[Exercise objective]: Below is a set of records. Repeat them verbatim without the pictures.

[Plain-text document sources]
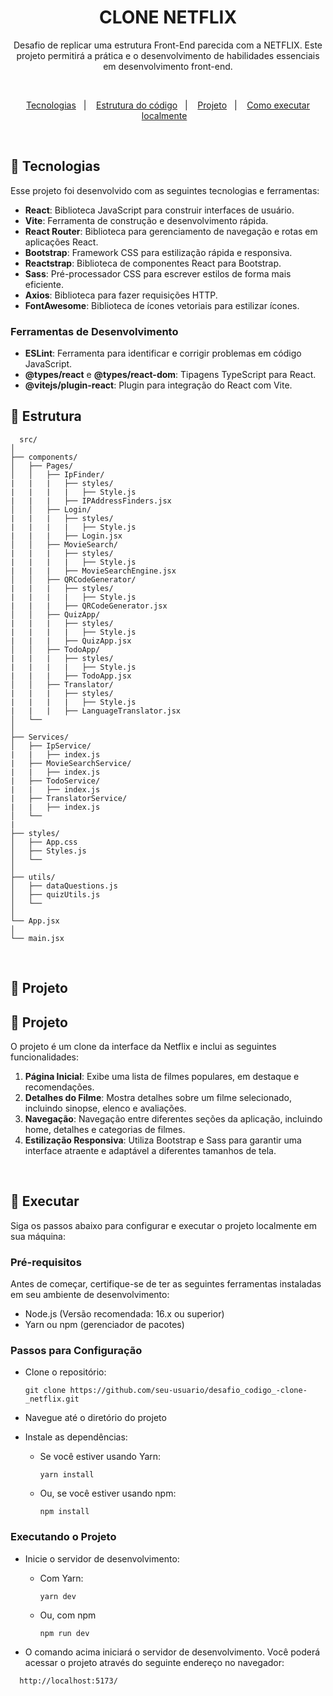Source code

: <h1 align="center"> CLONE NETFLIX </h1>

<p align="center">
Desafio de replicar uma estrutura Front-End parecida com a NETFLIX. Este projeto permitirá a prática e o desenvolvimento de habilidades essenciais em desenvolvimento front-end.
</p>
<br>
<p align="center">
  <a href="#-tecnologias">Tecnologias</a>&nbsp;&nbsp;&nbsp;|&nbsp;&nbsp;&nbsp;
  <a href="#-estrutura">Estrutura do código</a>&nbsp;&nbsp;&nbsp;|&nbsp;&nbsp;&nbsp;
  <a href="#-projeto">Projeto</a>&nbsp;&nbsp;&nbsp;|&nbsp;&nbsp;&nbsp;
  <a href="#-executar">Como executar localmente</a>&nbsp;&nbsp;&nbsp;
</p>
<br>

## 🚀 Tecnologias

Esse projeto foi desenvolvido com as seguintes tecnologias e ferramentas:

- **React**: Biblioteca JavaScript para construir interfaces de usuário.
- **Vite**: Ferramenta de construção e desenvolvimento rápida.
- **React Router**: Biblioteca para gerenciamento de navegação e rotas em aplicações React.
- **Bootstrap**: Framework CSS para estilização rápida e responsiva.
- **Reactstrap**: Biblioteca de componentes React para Bootstrap.
- **Sass**: Pré-processador CSS para escrever estilos de forma mais eficiente.
- **Axios**: Biblioteca para fazer requisições HTTP.
- **FontAwesome**: Biblioteca de ícones vetoriais para estilizar ícones.

### Ferramentas de Desenvolvimento
- **ESLint**: Ferramenta para identificar e corrigir problemas em código JavaScript.
- **@types/react** e **@types/react-dom**: Tipagens TypeScript para React.
- **@vitejs/plugin-react**: Plugin para integração do React com Vite.

## 📝 Estrutura

```
  src/
│
├── components/
│   ├── Pages/
│   │   ├── IpFinder/
|   |   |   ├── styles/
|   |   |   |   ├── Style.js
|   |   |   ├── IPAddressFinders.jsx
│   │   ├── Login/
|   |   |   ├── styles/
|   |   |   |   ├── Style.js
|   |   |   ├── Login.jsx
│   │   ├── MovieSearch/
|   |   |   ├── styles/
|   |   |   |   ├── Style.js
|   |   |   ├── MovieSearchEngine.jsx
│   │   ├── QRCodeGenerator/
|   |   |   ├── styles/
|   |   |   |   ├── Style.js
|   |   |   ├── QRCodeGenerator.jsx
│   │   ├── QuizApp/
|   |   |   ├── styles/
|   |   |   |   ├── Style.js
|   |   |   ├── QuizApp.jsx
│   │   ├── TodoApp/
|   |   |   ├── styles/
|   |   |   |   ├── Style.js
|   |   |   ├── TodoApp.jsx
│   │   ├── Translator/
|   |   |   ├── styles/
|   |   |   |   ├── Style.js
|   |   |   ├── LanguageTranslator.jsx
│   └──
│
├── Services/
│   ├── IpService/
|   |   ├── index.js
|   ├── MovieSearchService/
|   |   ├── index.js
|   ├── TodoService/
|   |   ├── index.js
|   ├── TranslatorService/
|   |   ├── index.js
│   └──
|
├── styles/
│   ├── App.css
│   ├── Styles.js
│   └──
│
├── utils/
│   ├── dataQuestions.js
│   ├── quizUtils.js
│   └──
│
└── App.jsx
│
└── main.jsx

```
<br>

## 🚀 Projeto

## 🚀 Projeto

O projeto é um clone da interface da Netflix e inclui as seguintes funcionalidades:

1. **Página Inicial**: Exibe uma lista de filmes populares, em destaque e recomendações.
2. **Detalhes do Filme**: Mostra detalhes sobre um filme selecionado, incluindo sinopse, elenco e avaliações.
3. **Navegação**: Navegação entre diferentes seções da aplicação, incluindo home, detalhes e categorias de filmes.
4. **Estilização Responsiva**: Utiliza Bootstrap e Sass para garantir uma interface atraente e adaptável a diferentes tamanhos de tela.

<br>


## 🚀 Executar
Siga os passos abaixo para configurar e executar o projeto localmente em sua máquina:

### Pré-requisitos
Antes de começar, certifique-se de ter as seguintes ferramentas instaladas em seu ambiente de desenvolvimento:

- Node.js (Versão recomendada: 16.x ou superior)
- Yarn ou npm (gerenciador de pacotes)
 
### Passos para Configuração

- Clone o repositório:
  ```
  git clone https://github.com/seu-usuario/desafio_codigo_-clone-_netflix.git
  ```
- Navegue até o diretório do projeto

- Instale as dependências:
  - Se você estiver usando Yarn:
   
    ```
    yarn install
    ```
  - Ou, se você estiver usando npm:
   
    ```
    npm install
    ```

### Executando o Projeto

- Inicie o servidor de desenvolvimento:
  - Com Yarn:

    ```
    yarn dev
    ```
    
  - Ou, com npm

    ```
    npm run dev
    ```

- O comando acima iniciará o servidor de desenvolvimento. Você poderá acessar o projeto através do seguinte endereço no navegador:

```
  http://localhost:5173/
  ```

[Answer for the task]:
Source code

: <h1 align="center"> CLONE NETFLIX </h1>

<p align="center">
Desafio de replicar uma estrutura Front-End parecida com a NETFLIX. Este projeto permitirá a prática e o desenvolvimento de habilidades essenciais em desenvolvimento front-end.
</p>
<br>
<p align="center">
  <a href="#-tecnologias">Tecnologias</a>&nbsp;&nbsp;&nbsp;|&nbsp;&nbsp;&nbsp;
  <a href="#-estrutura">Estrutura do código</a>&nbsp;&nbsp;&nbsp;|&nbsp;&nbsp;&nbsp;
  <a href="#-projeto">Projeto</a>&nbsp;&nbsp;&nbsp;|&nbsp;&nbsp;&nbsp;
  <a href="#-executar">Como executar localmente</a>&nbsp;&nbsp;&nbsp;
</p>
<br>

## 🚀 Tecnologias

Esse projeto foi desenvolvido com as seguintes tecnologias e ferramentas:

- **React**: Biblioteca JavaScript para construir interfaces de usuário.
- **Vite**: Ferramenta de construção e desenvolvimento rápida.
- **React Router**: Biblioteca para gerenciamento de navegação e rotas em aplicações React.
- **Bootstrap**: Framework CSS para estilização rápida e responsiva.
- **Reactstrap**: Biblioteca de componentes React para Bootstrap.
- **Sass**: Pré-processador CSS para escrever estilos de forma mais eficiente.
- **Axios**: Biblioteca para fazer requisições HTTP.
- **FontAwesome**: Biblioteca de ícones vetoriais para estilizar ícones.

### Ferramentas de Desenvolvimento
- **ESLint**: Ferramenta para identificar e corrigir problemas em código JavaScript.
- **@types/react** e **@types/react-dom**: Tipagens TypeScript para React.
- **@vitejs/plugin-react**: Plugin para integração do React com Vite.

## 📝 Estrutura

```
  src/
│
├── components/
│   ├── Pages/
│   │   ├── IpFinder/
|   |   |   ├── styles/
|   |   |   |   ├── Style.js
|   |   |   ├── IPAddressFinders.jsx
│   │   ├── Login/
|   |   |   ├── styles/
|   |   |   |   ├── Style.js
|   |   |   ├── Login.jsx
│   │   ├── MovieSearch/
|   |   |   ├── styles/
|   |   |   |   ├── Style.js
|   |   |   ├── MovieSearchEngine.jsx
│   │   ├── QRCodeGenerator/
|   |   |   ├── styles/
|   |   |   |   ├── Style.js
|   |   |   ├── QRCodeGenerator.jsx
│   │   ├── QuizApp/
|   |   |   ├── styles/
|   |   |   |   ├── Style.js
|   |   |   ├── QuizApp.jsx
│   │   ├── TodoApp/
|   |   |   ├── styles/
|   |   |   |   ├── Style.js
|   |   |   ├── TodoApp.jsx
│   │   ├── Translator/
|   |   |   ├── styles/
|   |   |   |   ├── Style.js
|   |   |   ├── LanguageTranslator.jsx
│   └──
│
├── Services/
│   ├── IpService/
|   |   ├── index.js
|   ├── MovieSearchService/
|   |   ├── index.js
|   ├── TodoService/
|   |   ├── index.js
|   ├── TranslatorService/
|   |   ├── index.js
│   └──
|
├── styles/
│   ├── App.css
│   ├── Styles.js
│   └──
│
├── utils/
│   ├── dataQuestions.js
│   ├── quizUtils.js
│   └──
│
└── App.jsx
│
└── main.jsx

```
<br>

## 🚀 Projeto

## 🚀 Projeto

O projeto é um clone da interface da Netflix e inclui as seguintes funcionalidades:

1. **Página Inicial**: Exibe uma lista de filmes populares, em destaque e recomendações.
2. **Detalhes do Filme**: Mostra detalhes sobre um filme selecionado, incluindo sinopse, elenco e avaliações.
3. **Navegação**: Navegação entre diferentes seções da aplicação, incluindo home, detalhes e categorias de filmes.
4. **Estilização Responsiva**: Utiliza Bootstrap e Sass para garantir uma interface atraente e adaptável a diferentes tamanhos de tela.

<br>


## 🚀 Executar
Siga os passos abaixo para configurar e executar o projeto localmente em sua máquina:

### Pré-requisitos
Antes de começar, certifique-se de ter as seguintes ferramentas instaladas em seu ambiente de desenvolvimento:

- Node.js (Versão recomendada: 16.x ou superior)
- Yarn ou npm (gerenciador de pacotes)
 
### Passos para Configuração

- Clone o repositório:
  ```
  git clone https://github.com/seu-usuario/desafio_codigo_-clone-_netflix.git
  ```
- Navegue até o diretório do projeto

- Instale as dependências:
  - Se você estiver usando Yarn:
   
    ```
    yarn install
    ```
  - Ou, se você estiver usando npm:
   
    ```
    npm install
    ```

### Executando o Projeto

- Inicie o servidor de desenvolvimento:
  - Com Yarn:

    ```
    yarn dev
    ```
    
  - Ou, com npm

    ```
    npm run dev
    ```

- O comando acima iniciará o servidor de desenvolvimento. Você poderá acessar o projeto através do seguinte endereço no navegador:

```
  http://localhost:5173/
  ```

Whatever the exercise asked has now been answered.